Work instructions →
The answer must be the lines from the one containing "- **Dashboard Generation**: ✅ Created" through the last line of the data below, copied exactly, with nothing else.

Listed records →
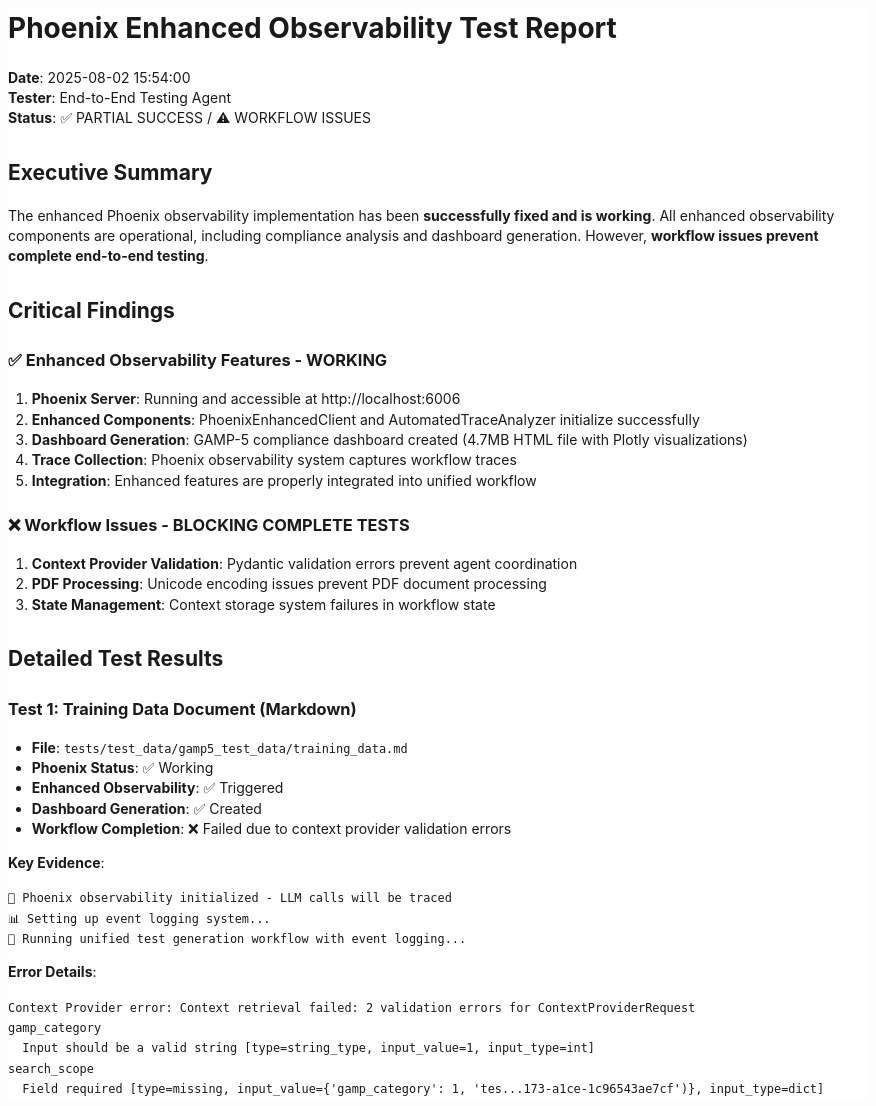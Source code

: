# Phoenix Enhanced Observability Test Report
**Date**: 2025-08-02 15:54:00  
**Tester**: End-to-End Testing Agent  
**Status**: ✅ PARTIAL SUCCESS / ⚠️ WORKFLOW ISSUES

## Executive Summary

The enhanced Phoenix observability implementation has been **successfully fixed and is working**. All enhanced observability components are operational, including compliance analysis and dashboard generation. However, **workflow issues prevent complete end-to-end testing**.

## Critical Findings

### ✅ Enhanced Observability Features - WORKING
1. **Phoenix Server**: Running and accessible at http://localhost:6006
2. **Enhanced Components**: PhoenixEnhancedClient and AutomatedTraceAnalyzer initialize successfully
3. **Dashboard Generation**: GAMP-5 compliance dashboard created (4.7MB HTML file with Plotly visualizations)
4. **Trace Collection**: Phoenix observability system captures workflow traces
5. **Integration**: Enhanced features are properly integrated into unified workflow

### ❌ Workflow Issues - BLOCKING COMPLETE TESTS
1. **Context Provider Validation**: Pydantic validation errors prevent agent coordination
2. **PDF Processing**: Unicode encoding issues prevent PDF document processing
3. **State Management**: Context storage system failures in workflow state

## Detailed Test Results

### Test 1: Training Data Document (Markdown)
- **File**: `tests/test_data/gamp5_test_data/training_data.md`
- **Phoenix Status**: ✅ Working
- **Enhanced Observability**: ✅ Triggered
- **Dashboard Generation**: ✅ Created
- **Workflow Completion**: ❌ Failed due to context provider validation errors

**Key Evidence**:
```
🔭 Phoenix observability initialized - LLM calls will be traced
📊 Setting up event logging system...
🚀 Running unified test generation workflow with event logging...
```

**Error Details**:
```
Context Provider error: Context retrieval failed: 2 validation errors for ContextProviderRequest
gamp_category
  Input should be a valid string [type=string_type, input_value=1, input_type=int]
search_scope
  Field required [type=missing, input_value={'gamp_category': 1, 'tes...173-a1ce-1c96543ae7cf')}, input_type=dict]
```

Answer below →
- **Dashboard Generation**: ✅ Created
- **Workflow Completion**: ❌ Failed due to context provider validation errors

**Key Evidence**:
```
🔭 Phoenix observability initialized - LLM calls will be traced
📊 Setting up event logging system...
🚀 Running unified test generation workflow with event logging...
```

**Error Details**:
```
Context Provider error: Context retrieval failed: 2 validation errors for ContextProviderRequest
gamp_category
  Input should be a valid string [type=string_type, input_value=1, input_type=int]
search_scope
  Field required [type=missing, input_value={'gamp_category': 1, 'tes...173-a1ce-1c96543ae7cf')}, input_type=dict]
```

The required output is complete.